Given these features, which seems the most relevant for the given prediction task? 

*Assign `answer1_8` the the column label name as an string. in a list and save it as an object named `answer1_8`*.
*For example if you believe the answer is `age`, your answer would like this:*  

`answer1_8 = 'age'`

In [None]:
answer1_8 = None

# your code here
raise NotImplementedError # No Answer - remove if you provide an answer


In [None]:
t.test_1_8(answer1_8)

**Question 1.9** <br> {points: 1} 

Let's now separate feature vectors from the targets.  Create `X_train`, `y_train`, `X_test`, `y_test` from `train_df_nan` and `test_df_nan`.


In [None]:
X_train = None 
y_train = None 
X_test = None 
y_test = None 

# your code here
raise NotImplementedError # No Answer - remove if you provide an answer

In [None]:
t.test_1_9(X_train,X_test,y_train,y_test)

**Question 1.10** <br> {points: 1} 

At this point, if you train [`sklearn`'s `SVC`](https://scikit-learn.org/stable/modules/generated/sklearn.svm.SVC.html) model on `X_train` and `y_train` would it work? 

A) Yes, it would train but we make not get meaningful results without scaling. 

B) Yes, it would train and it may give results that are descent enough. 

C) No, it can't train since we have not scaled yet. 

D) No, it can't train since we have not imputed yet.

*Answer in the cell below using the uppercase letter associated with your answer. Place your answer between `""`, assign the correct answer to an object called `answer1_10`.*

In [None]:
answer1_10 = None

# your code here
raise NotImplementedError # No Answer - remove if you provide an answer
answer1_10

In [None]:
t.test_1_10(answer1_10)

## 2. Preprocessing - Imputation and Scaling without Pipelines


**Question 2.1** <br> {points: 1}  

Before preprocessing our data, build a dummy classifier using `strategy="prior"`. Carry out 5-fold cross validation on `X_train` and `y_train` using ` cross_validate()`. Don't forget to include the training_score. 

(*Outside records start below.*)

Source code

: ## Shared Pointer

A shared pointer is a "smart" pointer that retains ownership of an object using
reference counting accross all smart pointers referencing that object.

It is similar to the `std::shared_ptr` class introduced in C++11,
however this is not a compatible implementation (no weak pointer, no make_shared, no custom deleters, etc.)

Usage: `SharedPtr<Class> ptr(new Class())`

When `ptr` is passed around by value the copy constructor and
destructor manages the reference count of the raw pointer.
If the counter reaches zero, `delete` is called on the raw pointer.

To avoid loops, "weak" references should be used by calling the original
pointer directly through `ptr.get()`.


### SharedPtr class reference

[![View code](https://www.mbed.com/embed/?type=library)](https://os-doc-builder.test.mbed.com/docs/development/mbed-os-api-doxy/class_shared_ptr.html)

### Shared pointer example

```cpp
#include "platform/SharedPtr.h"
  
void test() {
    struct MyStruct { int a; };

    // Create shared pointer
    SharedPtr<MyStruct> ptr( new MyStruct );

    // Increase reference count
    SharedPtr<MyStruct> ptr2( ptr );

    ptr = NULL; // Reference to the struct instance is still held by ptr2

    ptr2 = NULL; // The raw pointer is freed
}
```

Save the results in a dataframe named `dummy_scores`. 

In [None]:
dummy_scores = None 

# your code here
raise NotImplementedError # No Answer - remove if you provide an answer

In [None]:
t.test_2_1(dummy_scores)

**Question 2.2** <br> {points: 1}  

Now impute missing values **without** using `sklearn.pipeline.Pipeline`.

In this exercise you'll be imputing missing values **without using `scikit-learn` pipelines**. 

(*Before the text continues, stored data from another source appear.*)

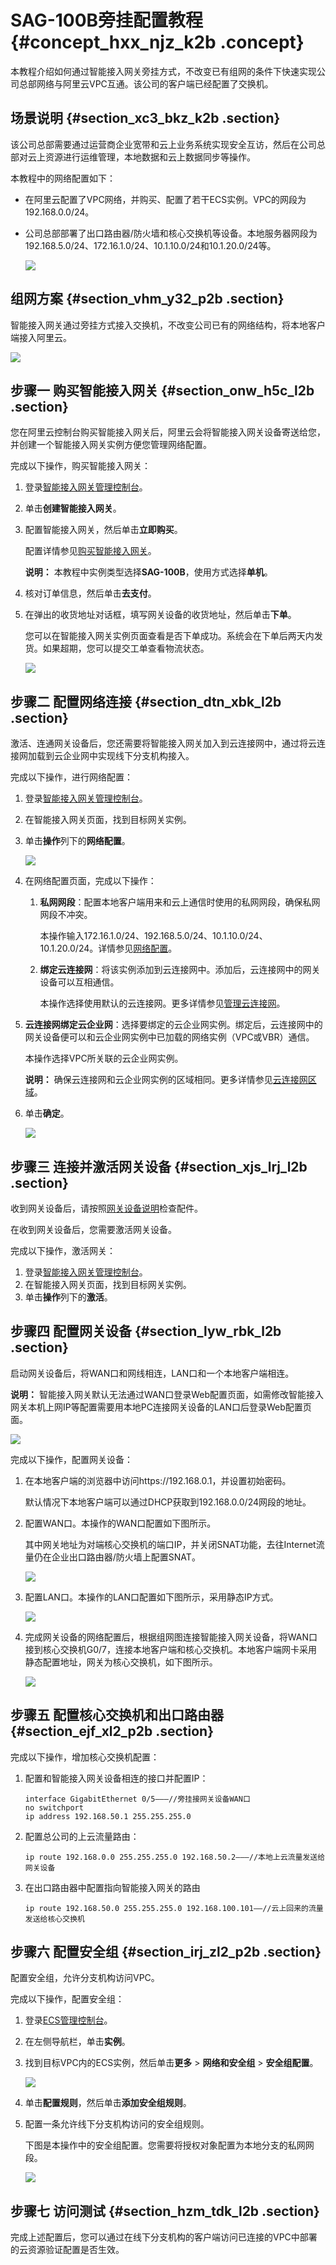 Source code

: # SAG-100B旁挂配置教程 {#concept_hxx_njz_k2b .concept}

本教程介绍如何通过智能接入网关旁挂方式，不改变已有组网的条件下快速实现公司总部网络与阿里云VPC互通。该公司的客户端已经配置了交换机。

## 场景说明 {#section_xc3_bkz_k2b .section}

该公司总部需要通过运营商企业宽带和云上业务系统实现安全互访，然后在公司总部对云上资源进行运维管理，本地数据和云上数据同步等操作。

本教程中的网络配置如下：

-   在阿里云配置了VPC网络，并购买、配置了若干ECS实例。VPC的网段为192.168.0.0/24。
-   公司总部部署了出口路由器/防火墙和核心交换机等设备。本地服务器网段为192.168.5.0/24、172.16.1.0/24、10.1.10.0/24和10.1.20.0/24等。

    ![](http://static-aliyun-doc.oss-cn-hangzhou.aliyuncs.com/assets/img/16771/15409761927657_zh-CN.png)


## 组网方案 {#section_vhm_y32_p2b .section}

智能接入网关通过旁挂方式接入交换机，不改变公司已有的网络结构，将本地客户端接入阿里云。

![](http://static-aliyun-doc.oss-cn-hangzhou.aliyuncs.com/assets/img/16771/15409761927700_zh-CN.png)

## 步骤一 购买智能接入网关 {#section_onw_h5c_l2b .section}

您在阿里云控制台购买智能接入网关后，阿里云会将智能接入网关设备寄送给您，并创建一个智能接入网关实例方便您管理网络配置。

完成以下操作，购买智能接入网关：

1.  登录[智能接入网关管理控制台](https://smartag.console.aliyun.com)。
2.  单击**创建智能接入网关**。
3.  配置智能接入网关，然后单击**立即购买**。

    配置详情参见[购买智能接入网关](../cn.zh-CN/购买指南/购买智能接入网关.md#)。

    **说明：** 本教程中实例类型选择**SAG-100B**，使用方式选择**单机**。

4.  核对订单信息，然后单击**去支付**。
5.  在弹出的收货地址对话框，填写网关设备的收货地址，然后单击**下单**。

    您可以在智能接入网关实例页面查看是否下单成功。系统会在下单后两天内发货。如果超期，您可以提交工单查看物流状态。

    ![](http://static-aliyun-doc.oss-cn-hangzhou.aliyuncs.com/assets/img/15407/15409761927051_zh-CN.png)


## 步骤二 配置网络连接 {#section_dtn_xbk_l2b .section}

激活、连通网关设备后，您还需要将智能接入网关加入到云连接网中，通过将云连接网加载到云企业网中实现线下分支机构接入。

完成以下操作，进行网络配置：

1.  登录[智能接入网关管理控制台](https://smartag.console.aliyun.com/)。
2.  在智能接入网关页面，找到目标网关实例。
3.  单击**操作**列下的**网络配置**。

    ![](http://static-aliyun-doc.oss-cn-hangzhou.aliyuncs.com/assets/img/16771/15409761927659_zh-CN.png)

4.  在网络配置页面，完成以下操作：
    1.  **私网网段**：配置本地客户端用来和云上通信时使用的私网网段，确保私网网段不冲突。

        本操作输入172.16.1.0/24、192.168.5.0/24、10.1.10.0/24、10.1.20.0/24。详情参见[网络配置](../cn.zh-CN/控制台配置指南/管理网关实例.md#table_xrf_xd2_l2b)。

    2.  **绑定云连接网**：将该实例添加到云连接网中。添加后，云连接网中的网关设备可以互相通信。

        本操作选择使用默认的云连接网。更多详情参见[管理云连接网](../cn.zh-CN/控制台配置指南/管理云连接网.md#)。

5.  **云连接网绑定云企业网**：选择要绑定的云企业网实例。绑定后，云连接网中的网关设备便可以和云企业网实例中已加载的网络实例（VPC或VBR）通信。

    本操作选择VPC所关联的云企业网实例。

    **说明：** 确保云连接网和云企业网实例的区域相同。更多详情参见[云连接网区域](../cn.zh-CN/控制台配置指南/管理云连接网.md#section_sb4_vqf_l2b)。

6.  单击**确定**。

    ![](http://static-aliyun-doc.oss-cn-hangzhou.aliyuncs.com/assets/img/16771/15409761927662_zh-CN.png)


## 步骤三 连接并激活网关设备 {#section_xjs_lrj_l2b .section}

收到网关设备后，请按照[网关设备说明](../cn.zh-CN/产品简介/智能接入网关设备/SAG-100B.md#)检查配件。

在收到网关设备后，您需要激活网关设备。

完成以下操作，激活网关：

1.  登录[智能接入网关管理控制台](https://smartag.console.aliyun.com/)。
2.  在智能接入网关页面，找到目标网关实例。
3.  单击**操作**列下的**激活**。

## 步骤四 配置网关设备 {#section_lyw_rbk_l2b .section}

启动网关设备后，将WAN口和网线相连，LAN口和一个本地客户端相连。

**说明：** 智能接入网关默认无法通过WAN口登录Web配置页面，如需修改智能接入网关本机上网IP等配置需要用本地PC连接网关设备的LAN口后登录Web配置页面。

![](http://static-aliyun-doc.oss-cn-hangzhou.aliyuncs.com/assets/img/16771/15409761927703_zh-CN.png)

完成以下操作，配置网关设备：

1.  在本地客户端的浏览器中访问https://192.168.0.1，并设置初始密码。

    默认情况下本地客户端可以通过DHCP获取到192.168.0.0/24网段的地址。

2.  配置WAN口。本操作的WAN口配置如下图所示。

    其中网关地址为对端核心交换机的端口IP，并关闭SNAT功能，去往Internet流量仍在企业出口路由器/防火墙上配置SNAT。

    ![](http://static-aliyun-doc.oss-cn-hangzhou.aliyuncs.com/assets/img/16771/15409761927665_zh-CN.png)

3.  配置LAN口。本操作的LAN口配置如下图所示，采用静态IP方式。

    ![](http://static-aliyun-doc.oss-cn-hangzhou.aliyuncs.com/assets/img/16771/15409761937666_zh-CN.png)

4.  完成网关设备的网络配置后，根据组网图连接智能接入网关设备，将WAN口接到核心交换机G0/7，连接本地客户端和核心交换机。本地客户端网卡采用静态配置地址，网关为核心交换机，如下图所示。

    ![](http://static-aliyun-doc.oss-cn-hangzhou.aliyuncs.com/assets/img/16771/15409761937667_zh-CN.png)


## 步骤五 配置核心交换机和出口路由器 {#section_ejf_xl2_p2b .section}

完成以下操作，增加核心交换机配置：

1.  配置和智能接入网关设备相连的接口并配置IP：

    ```
    interface GigabitEthernet 0/5———//旁挂接网关设备WAN口
    no switchport
    ip address 192.168.50.1 255.255.255.0
    ```

2.  配置总公司的上云流量路由：

    ```
    ip route 192.168.0.0 255.255.255.0 192.168.50.2———//本地上云流量发送给网关设备
    ```

3.  在出口路由器中配置指向智能接入网关的路由

    ```
    ip route 192.168.50.0 255.255.255.0 192.168.100.101——//云上回来的流量发送给核心交换机
    
    ```


## 步骤六 配置安全组 {#section_irj_zl2_p2b .section}

配置安全组，允许分支机构访问VPC。

完成以下操作，配置安全组：

1.  登录[ECS管理控制台](https://ecs.console.aliyun.com)。
2.  在左侧导航栏，单击**实例**。
3.  找到目标VPC内的ECS实例，然后单击**更多** \> **网络和安全组** \> **安全组配置**。

    ![](http://static-aliyun-doc.oss-cn-hangzhou.aliyuncs.com/assets/img/15407/15409761937646_zh-CN.png)

4.  单击**配置规则**，然后单击**添加安全组规则**。
5.  配置一条允许线下分支机构访问的安全组规则。

    下图是本操作中的安全组配置。您需要将授权对象配置为本地分支的私网网段。

    ![](http://static-aliyun-doc.oss-cn-hangzhou.aliyuncs.com/assets/img/15407/15409761937648_zh-CN.png)


## 步骤七 访问测试 {#section_hzm_tdk_l2b .section}

完成上述配置后，您可以通过在线下分支机构的客户端访问已连接的VPC中部署的云资源验证配置是否生效。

The goal here is two-fold. First, to understand what happens under the hood when you use `scikit-learn` `Pipelines`, and second, to convince yourself why it's a good idea to use pipelines.  

For numeric features, use [`scikit-learn`'s `SimpleImputer`](https://scikit-learn.org/stable/modules/generated/sklearn.impute.SimpleImputer.html) to impute `NaN` values with `strategy="median"`. Remember to apply the transformations on both the train and test splits.  

Save your `SimpleImputer()` in an object named `imp`. Next transform `X_train` and `X_test` using `imp` and save the results in objects named `X_imp_train` and `X_imp_test` respectively.


In [None]:
imp = None
X_imp_train = None
X_imp_test = None

# your code here
raise NotImplementedError # No Answer - remove if you provide an answer

In [None]:
t.test_2_2(imp,X_imp_train,X_imp_test)

**Question 2.3** <br> {points: 2}  

When using the `SimpleImputer` transformer on the numeric columns, is there any problem with calling `fit_transform` on the test split? Why or why not? 

A) It is not problematic. 

B) It is problematic because it will imputing missing values with wrong values.

C) It is problematic because we should never call fit on test data.

D) It is problematic because it will throw an error in the code.

*Answer in the cell below using the uppercase letter associated with your answer. Place your answer between `""`, assign the correct answer to an object called `answer2_3`.*


In [None]:
answer2_3 = None

# your code here
raise NotImplementedError # No Answer - remove if you provide an answer
answer2_3

In [None]:
# check that the variable exists
assert 'answer2_3' in globals(
), "Please make sure that your solution is named 'answer2_3'"

# This test has been intentionally hidden. It will be up to you to decide if your solution
# is sufficiently good.

**Question 2.4** <br> {points: 1}  

Carry out cross validation using `cross_validate` on the preprocessed `X_imp_train` and `y_train` using the [KNeighborsClassifier](https://scikit-learn.org/stable/modules/generated/sklearn.neighbors.KNeighborsClassifier.html?highlight=kneighborsclassifier#sklearn.neighbors.KNeighborsClassifier) with default hyperparameters.
Save your results in a dataframe named `scores`. 

In [None]:
scores = None

# your code here
raise NotImplementedError # No Answer - remove if you provide an answer

In [None]:
t.test_2_4(scores)

**Question 2.5** <br> {points: 1}  

Are we violating the golden rule when we call `cross_validate` in 2.2? Why or why not? 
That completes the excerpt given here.